- TASK OBJECTIVE
Go through the records and copy each line where the string "thioredoxin" occurs.

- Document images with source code
=== Section Start ===
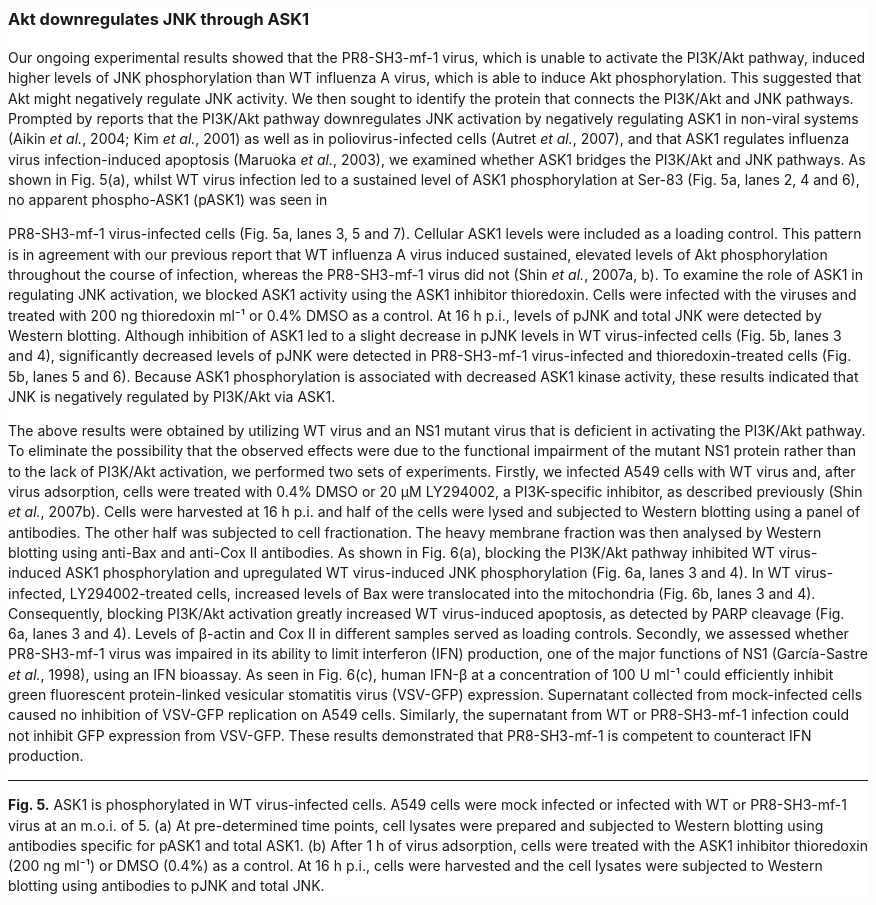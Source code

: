 ### Akt downregulates JNK through ASK1

Our ongoing experimental results showed that the PR8-SH3-mf-1 virus, which is unable to activate the PI3K/Akt pathway, induced higher levels of JNK phosphorylation than WT influenza A virus, which is able to induce Akt phosphorylation. This suggested that Akt might negatively regulate JNK activity. We then sought to identify the protein that connects the PI3K/Akt and JNK pathways. Prompted by reports that the PI3K/Akt pathway downregulates JNK activation by negatively regulating ASK1 in non-viral systems (Aikin *et al.*, 2004; Kim *et al.*, 2001) as well as in poliovirus-infected cells (Autret *et al.*, 2007), and that ASK1 regulates influenza virus infection-induced apoptosis (Maruoka *et al.*, 2003), we examined whether ASK1 bridges the PI3K/Akt and JNK pathways. As shown in Fig. 5(a), whilst WT virus infection led to a sustained level of ASK1 phosphorylation at Ser-83 (Fig. 5a, lanes 2, 4 and 6), no apparent phospho-ASK1 (pASK1) was seen in

PR8-SH3-mf-1 virus-infected cells (Fig. 5a, lanes 3, 5 and 7). Cellular ASK1 levels were included as a loading control. This pattern is in agreement with our previous report that WT influenza A virus induced sustained, elevated levels of Akt phosphorylation throughout the course of infection, whereas the PR8-SH3-mf-1 virus did not (Shin *et al.*, 2007a, b). To examine the role of ASK1 in regulating JNK activation, we blocked ASK1 activity using the ASK1 inhibitor thioredoxin. Cells were infected with the viruses and treated with 200 ng thioredoxin ml⁻¹ or 0.4% DMSO as a control. At 16 h p.i., levels of pJNK and total JNK were detected by Western blotting. Although inhibition of ASK1 led to a slight decrease in pJNK levels in WT virus-infected cells (Fig. 5b, lanes 3 and 4), significantly decreased levels of pJNK were detected in PR8-SH3-mf-1 virus-infected and thioredoxin-treated cells (Fig. 5b, lanes 5 and 6). Because ASK1 phosphorylation is associated with decreased ASK1 kinase activity, these results indicated that JNK is negatively regulated by PI3K/Akt via ASK1.

The above results were obtained by utilizing WT virus and an NS1 mutant virus that is deficient in activating the PI3K/Akt pathway. To eliminate the possibility that the observed effects were due to the functional impairment of the mutant NS1 protein rather than to the lack of PI3K/Akt activation, we performed two sets of experiments. Firstly, we infected A549 cells with WT virus and, after virus adsorption, cells were treated with 0.4% DMSO or 20 μM LY294002, a PI3K-specific inhibitor, as described previously (Shin *et al.*, 2007b). Cells were harvested at 16 h p.i. and half of the cells were lysed and subjected to Western blotting using a panel of antibodies. The other half was subjected to cell fractionation. The heavy membrane fraction was then analysed by Western blotting using anti-Bax and anti-Cox II antibodies. As shown in Fig. 6(a), blocking the PI3K/Akt pathway inhibited WT virus-induced ASK1 phosphorylation and upregulated WT virus-induced JNK phosphorylation (Fig. 6a, lanes 3 and 4). In WT virus-infected, LY294002-treated cells, increased levels of Bax were translocated into the mitochondria (Fig. 6b, lanes 3 and 4). Consequently, blocking PI3K/Akt activation greatly increased WT virus-induced apoptosis, as detected by PARP cleavage (Fig. 6a, lanes 3 and 4). Levels of β-actin and Cox II in different samples served as loading controls. Secondly, we assessed whether PR8-SH3-mf-1 virus was impaired in its ability to limit interferon (IFN) production, one of the major functions of NS1 (García-Sastre *et al.*, 1998), using an IFN bioassay. As seen in Fig. 6(c), human IFN-β at a concentration of 100 U ml⁻¹ could efficiently inhibit green fluorescent protein-linked vesicular stomatitis virus (VSV-GFP) expression. Supernatant collected from mock-infected cells caused no inhibition of VSV-GFP replication on A549 cells. Similarly, the supernatant from WT or PR8-SH3-mf-1 infection could not inhibit GFP expression from VSV-GFP. These results demonstrated that PR8-SH3-mf-1 is competent to counteract IFN production.

---

**Fig. 5.** ASK1 is phosphorylated in WT virus-infected cells. A549 cells were mock infected or infected with WT or PR8-SH3-mf-1 virus at an m.o.i. of 5. (a) At pre-determined time points, cell lysates were prepared and subjected to Western blotting using antibodies specific for pASK1 and total ASK1. (b) After 1 h of virus adsorption, cells were treated with the ASK1 inhibitor thioredoxin (200 ng ml⁻¹) or DMSO (0.4%) as a control. At 16 h p.i., cells were harvested and the cell lysates were subjected to Western blotting using antibodies to pJNK and total JNK.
=== Section End ===
- ANSWER BOX
PR8-SH3-mf-1 virus-infected cells (Fig. 5a, lanes 3, 5 and 7). Cellular ASK1 levels were included as a loading control. This pattern is in agreement with our previous report that WT influenza A virus induced sustained, elevated levels of Akt phosphorylation throughout the course of infection, whereas the PR8-SH3-mf-1 virus did not (Shin *et al.*, 2007a, b). To examine the role of ASK1 in regulating JNK activation, we blocked ASK1 activity using the ASK1 inhibitor thioredoxin. Cells were infected with the viruses and treated with 200 ng thioredoxin ml⁻¹ or 0.4% DMSO as a control. At 16 h p.i., levels of pJNK and total JNK were detected by Western blotting. Although inhibition of ASK1 led to a slight decrease in pJNK levels in WT virus-infected cells (Fig. 5b, lanes 3 and 4), significantly decreased levels of pJNK were detected in PR8-SH3-mf-1 virus-infected and thioredoxin-treated cells (Fig. 5b, lanes 5 and 6). Because ASK1 phosphorylation is associated with decreased ASK1 kinase activity, these results indicated that JNK is negatively regulated by PI3K/Akt via ASK1.
**Fig. 5.** ASK1 is phosphorylated in WT virus-infected cells. A549 cells were mock infected or infected with WT or PR8-SH3-mf-1 virus at an m.o.i. of 5. (a) At pre-determined time points, cell lysates were prepared and subjected to Western blotting using antibodies specific for pASK1 and total ASK1. (b) After 1 h of virus adsorption, cells were treated with the ASK1 inhibitor thioredoxin (200 ng ml⁻¹) or DMSO (0.4%) as a control. At 16 h p.i., cells were harvested and the cell lysates were subjected to Western blotting using antibodies to pJNK and total JNK.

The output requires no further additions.